Physical Exam (Obstet Gynecol Surv 2012;67:55)


• Exterior vulva thinned w/ a white plaque-like appearance, “cigarette paper”


• “Keyhole” distribution around vulva, introitus, & anus


• Excoriations & lichenification may be present due to persistent scratching


• Labia majora & minora may eventually lose distinction & fuse


• No vaginal involvement


Diagnostic Workup


• H&P exam


• Bx of affected area


• Rule out concurrent infxn


Treatment (Obstet Gynecol 2008;111:1243)


• Topical antihistamines for symptom relief


• High-dose topical steroids: Clobetasol 0.05% ointment nightly for 6–12 w, followed by maint 1–3×/w (1 of many rx regimens). See steroid chart, below.

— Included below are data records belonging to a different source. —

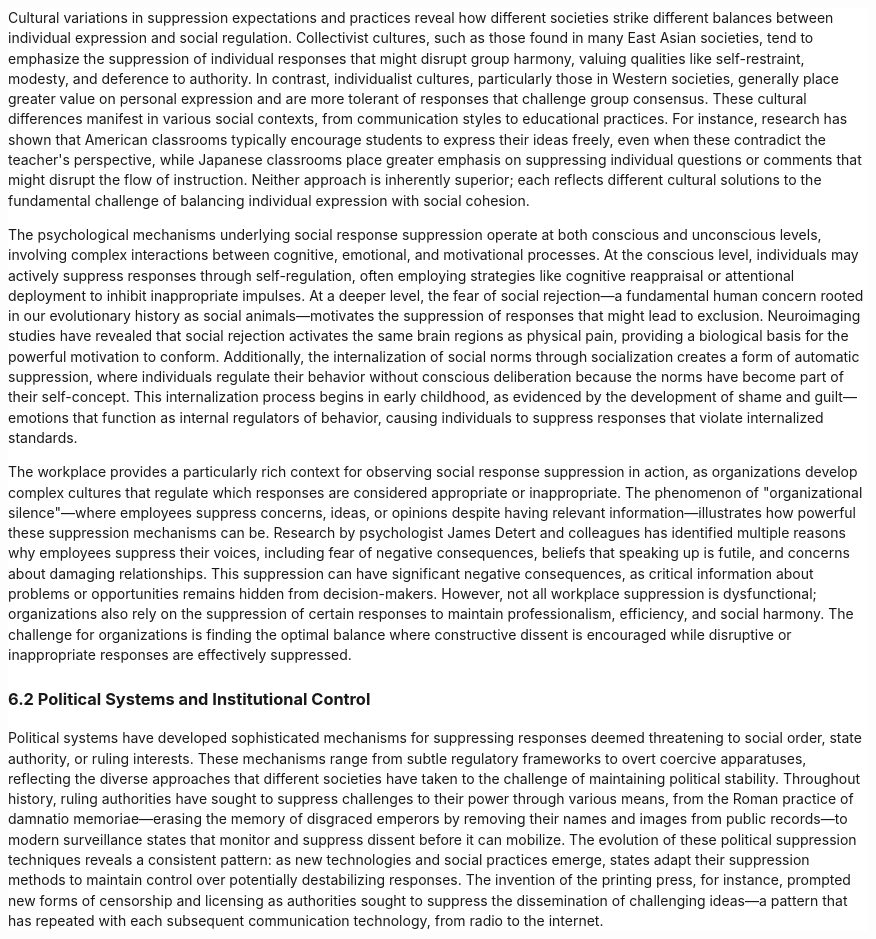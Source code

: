 Cultural variations in suppression expectations and practices reveal how different societies strike different balances between individual expression and social regulation. Collectivist cultures, such as those found in many East Asian societies, tend to emphasize the suppression of individual responses that might disrupt group harmony, valuing qualities like self-restraint, modesty, and deference to authority. In contrast, individualist cultures, particularly those in Western societies, generally place greater value on personal expression and are more tolerant of responses that challenge group consensus. These cultural differences manifest in various social contexts, from communication styles to educational practices. For instance, research has shown that American classrooms typically encourage students to express their ideas freely, even when these contradict the teacher's perspective, while Japanese classrooms place greater emphasis on suppressing individual questions or comments that might disrupt the flow of instruction. Neither approach is inherently superior; each reflects different cultural solutions to the fundamental challenge of balancing individual expression with social cohesion.

The psychological mechanisms underlying social response suppression operate at both conscious and unconscious levels, involving complex interactions between cognitive, emotional, and motivational processes. At the conscious level, individuals may actively suppress responses through self-regulation, often employing strategies like cognitive reappraisal or attentional deployment to inhibit inappropriate impulses. At a deeper level, the fear of social rejection—a fundamental human concern rooted in our evolutionary history as social animals—motivates the suppression of responses that might lead to exclusion. Neuroimaging studies have revealed that social rejection activates the same brain regions as physical pain, providing a biological basis for the powerful motivation to conform. Additionally, the internalization of social norms through socialization creates a form of automatic suppression, where individuals regulate their behavior without conscious deliberation because the norms have become part of their self-concept. This internalization process begins in early childhood, as evidenced by the development of shame and guilt—emotions that function as internal regulators of behavior, causing individuals to suppress responses that violate internalized standards.

The workplace provides a particularly rich context for observing social response suppression in action, as organizations develop complex cultures that regulate which responses are considered appropriate or inappropriate. The phenomenon of "organizational silence"—where employees suppress concerns, ideas, or opinions despite having relevant information—illustrates how powerful these suppression mechanisms can be. Research by psychologist James Detert and colleagues has identified multiple reasons why employees suppress their voices, including fear of negative consequences, beliefs that speaking up is futile, and concerns about damaging relationships. This suppression can have significant negative consequences, as critical information about problems or opportunities remains hidden from decision-makers. However, not all workplace suppression is dysfunctional; organizations also rely on the suppression of certain responses to maintain professionalism, efficiency, and social harmony. The challenge for organizations is finding the optimal balance where constructive dissent is encouraged while disruptive or inappropriate responses are effectively suppressed.

### 6.2 Political Systems and Institutional Control

Political systems have developed sophisticated mechanisms for suppressing responses deemed threatening to social order, state authority, or ruling interests. These mechanisms range from subtle regulatory frameworks to overt coercive apparatuses, reflecting the diverse approaches that different societies have taken to the challenge of maintaining political stability. Throughout history, ruling authorities have sought to suppress challenges to their power through various means, from the Roman practice of damnatio memoriae—erasing the memory of disgraced emperors by removing their names and images from public records—to modern surveillance states that monitor and suppress dissent before it can mobilize. The evolution of these political suppression techniques reveals a consistent pattern: as new technologies and social practices emerge, states adapt their suppression methods to maintain control over potentially destabilizing responses. The invention of the printing press, for instance, prompted new forms of censorship and licensing as authorities sought to suppress the dissemination of challenging ideas—a pattern that has repeated with each subsequent communication technology, from radio to the internet.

• Topical retinoids for sev cases


• Topical tacrolimus, 0.1% ointment twice daily, or pimecrolimus 1% cream twice daily (do not use for extended periods)


• Triamcinolone injections: 2nd-line agents, indicated for persistent dz


• Pts should return in 3-mo intervals during initial rx stages, until stable


• Lifetime surveillance in 6–12-mo intervals recommended


LICHEN SIMPLEX CHRONICUS


Epidemiology (Dermatol Clin 2010;28:669)


• Common cause of vulvar pruritis: Prevalence is unk


• Personal &/or FHx of atopy is common


Pathophysiology


• Vulvar irritation (caused by heat, sweat, clothing, contact dermatitis, topical products, atopic conditions, infxn) → intense & persistent scratching → lichenification


Clinical Manifestations


• Pruritis


• Sleep disturbances, often due to pruritis & intense scratching


Physical Exam


• Erythematous thickened epidermis & scaly vulvar plaques


• Vulvar skin may be hyperpigmented or hypopigmented, & appear leathery


• Excoriations may be present


Diagnostic Workup/Studies


• Bx shows chronic inflamm changes, hyperkeratinization, acanthosis


Treatment (Obstet Gynecol 2005;105:1451)


• Vulvar hygiene, sitz baths


• Rx of underlying d/o (ie, infxn)


• Avoidance of scratching: Gloves at night, barrier creams, occlusive dressing, cold pack


• Topical steroids: Hydrocortisone 1% applied to affected area daily for mild dz. Betamethasone 0.05% or clobetasol 0.05% applied daily for mod–sev dz.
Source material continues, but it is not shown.